**TRY IT:**
Look through the entries below, please, and copy every line with the word "proven".
INFORMATION: Begin
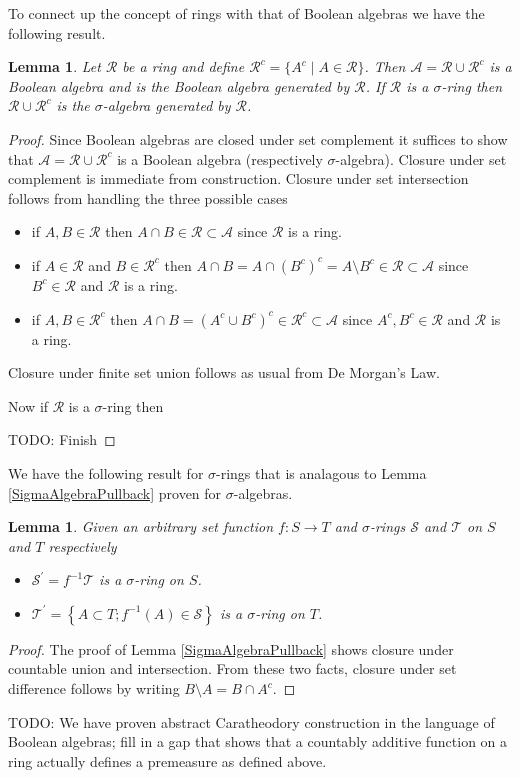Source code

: \documentclass{amsart}
\newtheorem{lem}[thm]{Lemma}
\theoremstyle{remark}
\theoremstyle{definition}
\begin{document}
To connect up the concept of rings with that of Boolean algebras we
have the following result.
\begin{lem}Let $\mathcal{R}$ be a ring and define $\mathcal{R}^c =
  \lbrace A^c \mid A \in \mathcal{R}\rbrace$.  Then $\mathcal{A} =
  \mathcal{R} \cup \mathcal{R}^c$ is a Boolean algebra and is the
  Boolean algebra generated by $\mathcal{R}$.  If $\mathcal{R}$ is a
  $\sigma$-ring then $\mathcal{R} \cup \mathcal{R}^c$ is the
  $\sigma$-algebra generated by $\mathcal{R}$.
\end{lem}
\begin{proof}Since Boolean algebras are closed under set complement it
  suffices to show that $\mathcal{A} = \mathcal{R} \cup \mathcal{R}^c$ is a Boolean
  algebra (respectively $\sigma$-algebra).  Closure under set
  complement is immediate from construction.  Closure under set
  intersection follows from handling the three possible cases
\begin{itemize}
\item[(i)]if $A, B \in \mathcal{R}$ then $A\cap B \in \mathcal{R}
  \subset \mathcal{A}$ since $\mathcal{R}$ is a ring.
\item[(ii)]if $A \in \mathcal{R}$ and $B \in \mathcal{R}^c$ then
  $A\cap B = A \cap (B^c)^c = A \setminus B^c \in \mathcal{R}
  \subset \mathcal{A}$ since $B^c \in \mathcal{R}$ and $\mathcal{R}$ is a ring.
\item[(iii)]if $A, B \in \mathcal{R}^c$ then $A \cap B = (A^c \cup
  B^c)^c \in \mathcal{R}^c
  \subset \mathcal{A}$ since $A^c, B^c \in \mathcal{R}$ and $\mathcal{R}$ is a ring.
\end{itemize}
Closure under finite set union follows as usual from De Morgan's Law.

Now if $\mathcal{R}$ is a $\sigma$-ring then 

TODO: Finish
\end{proof}

We have the following result for $\sigma$-rings that is analagous to
Lemma \ref{SigmaAlgebraPullback} proven for $\sigma$-algebras.
\begin{lem}\label{SigmaRingPullback}Given an arbitrary set function $f
  : S \to T$ and $\sigma$-rings $\mathcal{S}$ and $\mathcal{T}$ on
  $S$ and $T$ respectively 
\begin{itemize}
\item[(i)] $\mathcal{S}^\prime = f^{-1} \mathcal{T}$ is a
  $\sigma$-ring on $S$.
\item[(ii)] $\mathcal{T}^\prime = \left \{A \subset T ; f^{-1}(A) \in
      \mathcal{S} \right \}$ is a $\sigma$-ring on $T$.
\end{itemize}
\end{lem}
\begin{proof}
The proof of Lemma \ref{SigmaAlgebraPullback} shows closure under
countable union and intersection.  From these two facts, closure under
set difference follows by writing $B \setminus A = B \cap A^c$.
\end{proof}
 TODO: We have proven abstract Caratheodory construction in the
language of Boolean algebras; fill in a gap that shows that a
countably additive function on a ring actually defines a premeasure as
defined above.
\end{document}
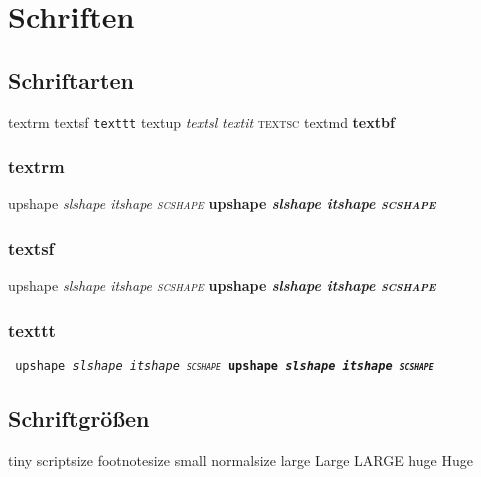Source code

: \section{Schriften}
\subsection{Schriftarten}

\textrm{textrm} \textsf{textsf} \texttt{texttt}
\textup{textup} \textsl{textsl} \textit{textit} \textsc{textsc}
\textmd{textmd} \textbf{textbf}

\subsubsection{textrm}
\textrm{
  \textmd{\upshape upshape \slshape slshape \itshape itshape \scshape scshape}
  \textbf{\upshape upshape \slshape slshape \itshape itshape \scshape scshape}
}

\subsubsection{textsf}
\textsf{
  \textmd{\upshape upshape \slshape slshape \itshape itshape \scshape scshape}
  \textbf{\upshape upshape \slshape slshape \itshape itshape \scshape scshape}
}

\subsubsection{texttt}
\texttt{
  \textmd{\upshape upshape \slshape slshape \itshape itshape \scshape scshape}
  \textbf{\upshape upshape \slshape slshape \itshape itshape \scshape scshape}
}

\subsection{Schriftgrößen}
{
\tiny tiny
\scriptsize scriptsize
\footnotesize footnotesize
\small small
\normalsize normalsize
\large large
\Large Large
\LARGE LARGE
\huge huge
\Huge Huge
}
INFORMATION: End
**OUTPUT OF THE EXERCISE:**
Lemma \ref{SigmaAlgebraPullback} proven for $\sigma$-algebras.
 TODO: We have proven abstract Caratheodory construction in the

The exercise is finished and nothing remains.